Write out all the entries below without any change.

» **Records provided**:

────────────────

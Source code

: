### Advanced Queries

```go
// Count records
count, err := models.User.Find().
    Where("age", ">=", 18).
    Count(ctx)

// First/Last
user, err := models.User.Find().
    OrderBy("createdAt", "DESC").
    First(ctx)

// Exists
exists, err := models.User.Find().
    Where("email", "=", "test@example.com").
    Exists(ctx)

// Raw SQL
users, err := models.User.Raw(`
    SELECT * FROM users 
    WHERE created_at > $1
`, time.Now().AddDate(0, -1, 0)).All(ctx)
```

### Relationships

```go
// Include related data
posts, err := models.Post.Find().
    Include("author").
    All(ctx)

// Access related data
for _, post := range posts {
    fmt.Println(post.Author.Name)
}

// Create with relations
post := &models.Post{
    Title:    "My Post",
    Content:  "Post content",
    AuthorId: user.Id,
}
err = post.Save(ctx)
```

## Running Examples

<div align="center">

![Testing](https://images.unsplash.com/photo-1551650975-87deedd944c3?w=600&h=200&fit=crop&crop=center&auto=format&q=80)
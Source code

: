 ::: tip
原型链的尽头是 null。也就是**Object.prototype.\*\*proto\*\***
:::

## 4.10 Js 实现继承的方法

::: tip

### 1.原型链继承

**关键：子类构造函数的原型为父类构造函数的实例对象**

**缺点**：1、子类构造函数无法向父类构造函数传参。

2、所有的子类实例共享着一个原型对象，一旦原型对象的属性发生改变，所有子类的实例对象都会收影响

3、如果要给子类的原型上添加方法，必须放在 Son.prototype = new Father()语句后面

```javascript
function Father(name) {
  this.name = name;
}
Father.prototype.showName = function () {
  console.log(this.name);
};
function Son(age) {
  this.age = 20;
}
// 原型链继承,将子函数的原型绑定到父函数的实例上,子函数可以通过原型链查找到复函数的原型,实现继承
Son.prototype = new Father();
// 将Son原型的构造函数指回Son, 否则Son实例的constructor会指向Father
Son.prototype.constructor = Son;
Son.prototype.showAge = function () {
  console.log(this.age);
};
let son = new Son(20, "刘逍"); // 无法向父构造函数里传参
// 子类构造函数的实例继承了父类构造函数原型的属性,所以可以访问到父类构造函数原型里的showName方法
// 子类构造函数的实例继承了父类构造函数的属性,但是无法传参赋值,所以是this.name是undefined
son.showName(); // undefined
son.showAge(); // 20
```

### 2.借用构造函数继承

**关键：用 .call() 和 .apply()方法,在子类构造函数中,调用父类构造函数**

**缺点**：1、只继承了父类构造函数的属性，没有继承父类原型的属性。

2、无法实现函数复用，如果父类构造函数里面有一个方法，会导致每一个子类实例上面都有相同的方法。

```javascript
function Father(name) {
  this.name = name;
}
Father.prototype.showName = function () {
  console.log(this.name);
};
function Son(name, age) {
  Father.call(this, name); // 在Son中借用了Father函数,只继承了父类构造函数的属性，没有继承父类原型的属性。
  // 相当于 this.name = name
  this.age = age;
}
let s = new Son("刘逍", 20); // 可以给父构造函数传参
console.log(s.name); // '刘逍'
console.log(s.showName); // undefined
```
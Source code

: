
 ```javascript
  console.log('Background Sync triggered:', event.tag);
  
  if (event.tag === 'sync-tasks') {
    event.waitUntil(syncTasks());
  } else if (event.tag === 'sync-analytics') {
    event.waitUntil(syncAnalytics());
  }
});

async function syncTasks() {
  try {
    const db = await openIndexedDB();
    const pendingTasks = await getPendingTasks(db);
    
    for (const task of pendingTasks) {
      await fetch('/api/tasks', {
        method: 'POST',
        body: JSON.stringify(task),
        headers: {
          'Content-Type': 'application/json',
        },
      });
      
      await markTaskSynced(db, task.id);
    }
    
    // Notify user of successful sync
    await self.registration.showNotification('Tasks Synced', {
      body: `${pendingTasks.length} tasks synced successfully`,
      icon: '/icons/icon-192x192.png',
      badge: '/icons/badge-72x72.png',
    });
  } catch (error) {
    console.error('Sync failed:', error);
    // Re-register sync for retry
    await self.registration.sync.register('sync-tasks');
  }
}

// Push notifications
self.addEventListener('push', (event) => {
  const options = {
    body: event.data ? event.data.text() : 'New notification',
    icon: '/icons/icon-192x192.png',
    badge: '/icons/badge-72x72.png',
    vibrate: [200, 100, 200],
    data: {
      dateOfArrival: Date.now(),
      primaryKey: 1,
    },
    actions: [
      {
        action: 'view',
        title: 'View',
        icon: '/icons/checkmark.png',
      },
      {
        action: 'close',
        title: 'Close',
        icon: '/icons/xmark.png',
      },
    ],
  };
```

────────────────

» **Expected answer**:
Source code

:### Advanced Queries

```go
// Count records
count, err := models.User.Find().
    Where("age", ">=", 18).
    Count(ctx)

// First/Last
user, err := models.User.Find().
    OrderBy("createdAt", "DESC").
    First(ctx)

// Exists
exists, err := models.User.Find().
    Where("email", "=", "test@example.com").
    Exists(ctx)

// Raw SQL
users, err := models.User.Raw(`
    SELECT * FROM users 
    WHERE created_at > $1
`, time.Now().AddDate(0, -1, 0)).All(ctx)
```

### Relationships

```go
// Include related data
posts, err := models.Post.Find().
    Include("author").
    All(ctx)

// Access related data
for _, post := range posts {
    fmt.Println(post.Author.Name)
}

// Create with relations
post := &models.Post{
    Title:    "My Post",
    Content:  "Post content",
    AuthorId: user.Id,
}
err = post.Save(ctx)
```

## Running Examples

<div align="center">

![Testing](https://images.unsplash.com/photo-1551650975-87deedd944c3?w=600&h=200&fit=crop&crop=center&auto=format&q=80)
Source code

: ::: tip
原型链的尽头是 null。也就是**Object.prototype.\*\*proto\*\***
:::

## 4.10 Js 实现继承的方法

::: tip

### 1.原型链继承

**关键：子类构造函数的原型为父类构造函数的实例对象**

**缺点**：1、子类构造函数无法向父类构造函数传参。

2、所有的子类实例共享着一个原型对象，一旦原型对象的属性发生改变，所有子类的实例对象都会收影响

3、如果要给子类的原型上添加方法，必须放在 Son.prototype = new Father()语句后面

```javascript
function Father(name) {
  this.name = name;
}
Father.prototype.showName = function () {
  console.log(this.name);
};
function Son(age) {
  this.age = 20;
}
// 原型链继承,将子函数的原型绑定到父函数的实例上,子函数可以通过原型链查找到复函数的原型,实现继承
Son.prototype = new Father();
// 将Son原型的构造函数指回Son, 否则Son实例的constructor会指向Father
Son.prototype.constructor = Son;
Son.prototype.showAge = function () {
  console.log(this.age);
};
let son = new Son(20, "刘逍"); // 无法向父构造函数里传参
// 子类构造函数的实例继承了父类构造函数原型的属性,所以可以访问到父类构造函数原型里的showName方法
// 子类构造函数的实例继承了父类构造函数的属性,但是无法传参赋值,所以是this.name是undefined
son.showName(); // undefined
son.showAge(); // 20
```

### 2.借用构造函数继承

**关键：用 .call() 和 .apply()方法,在子类构造函数中,调用父类构造函数**

**缺点**：1、只继承了父类构造函数的属性，没有继承父类原型的属性。

2、无法实现函数复用，如果父类构造函数里面有一个方法，会导致每一个子类实例上面都有相同的方法。

```javascript
function Father(name) {
  this.name = name;
}
Father.prototype.showName = function () {
  console.log(this.name);
};
function Son(name, age) {
  Father.call(this, name); // 在Son中借用了Father函数,只继承了父类构造函数的属性，没有继承父类原型的属性。
  // 相当于 this.name = name
  this.age = age;
}
let s = new Son("刘逍", 20); // 可以给父构造函数传参
console.log(s.name); // '刘逍'
console.log(s.showName); // undefined
```
Source code

:
 ```javascript
  console.log('Background Sync triggered:', event.tag);
  
  if (event.tag === 'sync-tasks') {
    event.waitUntil(syncTasks());
  } else if (event.tag === 'sync-analytics') {
    event.waitUntil(syncAnalytics());
  }
});

async function syncTasks() {
  try {
    const db = await openIndexedDB();
    const pendingTasks = await getPendingTasks(db);
    
    for (const task of pendingTasks) {
      await fetch('/api/tasks', {
        method: 'POST',
        body: JSON.stringify(task),
        headers: {
          'Content-Type': 'application/json',
        },
      });
      
      await markTaskSynced(db, task.id);
    }
    
    // Notify user of successful sync
    await self.registration.showNotification('Tasks Synced', {
      body: `${pendingTasks.length} tasks synced successfully`,
      icon: '/icons/icon-192x192.png',
      badge: '/icons/badge-72x72.png',
    });
  } catch (error) {
    console.error('Sync failed:', error);
    // Re-register sync for retry
    await self.registration.sync.register('sync-tasks');
  }
}

// Push notifications
self.addEventListener('push', (event) => {
  const options = {
    body: event.data ? event.data.text() : 'New notification',
    icon: '/icons/icon-192x192.png',
    badge: '/icons/badge-72x72.png',
    vibrate: [200, 100, 200],
    data: {
      dateOfArrival: Date.now(),
      primaryKey: 1,
    },
    actions: [
      {
        action: 'view',
        title: 'View',
        icon: '/icons/checkmark.png',
      },
      {
        action: 'close',
        title: 'Close',
        icon: '/icons/xmark.png',
      },
    ],
  };
```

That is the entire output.